**Task statement:** Give back exactly the lines from the one containing "## Previous Helm Chart" through the end of the records, including both, and no others.

**Records for the task:**
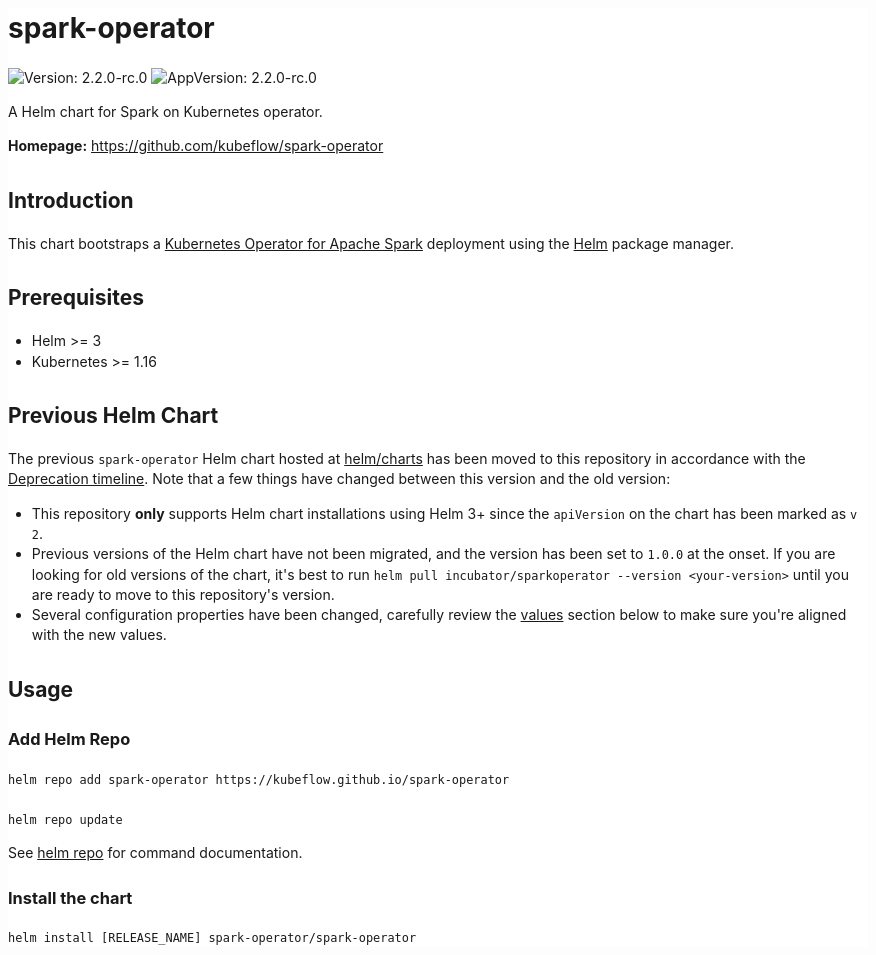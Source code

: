 # spark-operator

![Version: 2.2.0-rc.0](https://img.shields.io/badge/Version-2.2.0--rc.0-informational?style=flat-square) ![AppVersion: 2.2.0-rc.0](https://img.shields.io/badge/AppVersion-2.2.0--rc.0-informational?style=flat-square)

A Helm chart for Spark on Kubernetes operator.

**Homepage:** <https://github.com/kubeflow/spark-operator>

## Introduction

This chart bootstraps a [Kubernetes Operator for Apache Spark](https://github.com/kubeflow/spark-operator) deployment using the [Helm](https://helm.sh) package manager.

## Prerequisites

- Helm >= 3
- Kubernetes >= 1.16

## Previous Helm Chart

The previous `spark-operator` Helm chart hosted at [helm/charts](https://github.com/helm/charts) has been moved to this repository in accordance with the [Deprecation timeline](https://github.com/helm/charts#deprecation-timeline). Note that a few things have changed between this version and the old version:

- This repository **only** supports Helm chart installations using Helm 3+ since the `apiVersion` on the chart has been marked as `v2`.
- Previous versions of the Helm chart have not been migrated, and the version has been set to `1.0.0` at the onset. If you are looking for old versions of the chart, it's best to run `helm pull incubator/sparkoperator --version <your-version>` until you are ready to move to this repository's version.
- Several configuration properties have been changed, carefully review the [values](#values) section below to make sure you're aligned with the new values.

## Usage

### Add Helm Repo

```shell
helm repo add spark-operator https://kubeflow.github.io/spark-operator

helm repo update
```

See [helm repo](https://helm.sh/docs/helm/helm_repo) for command documentation.

### Install the chart

```shell
helm install [RELEASE_NAME] spark-operator/spark-operator
```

**Solved problem:**
## Previous Helm Chart

The previous `spark-operator` Helm chart hosted at [helm/charts](https://github.com/helm/charts) has been moved to this repository in accordance with the [Deprecation timeline](https://github.com/helm/charts#deprecation-timeline). Note that a few things have changed between this version and the old version:

- This repository **only** supports Helm chart installations using Helm 3+ since the `apiVersion` on the chart has been marked as `v2`.
- Previous versions of the Helm chart have not been migrated, and the version has been set to `1.0.0` at the onset. If you are looking for old versions of the chart, it's best to run `helm pull incubator/sparkoperator --version <your-version>` until you are ready to move to this repository's version.
- Several configuration properties have been changed, carefully review the [values](#values) section below to make sure you're aligned with the new values.

## Usage

### Add Helm Repo

```shell
helm repo add spark-operator https://kubeflow.github.io/spark-operator

helm repo update
```

See [helm repo](https://helm.sh/docs/helm/helm_repo) for command documentation.

### Install the chart

```shell
helm install [RELEASE_NAME] spark-operator/spark-operator
```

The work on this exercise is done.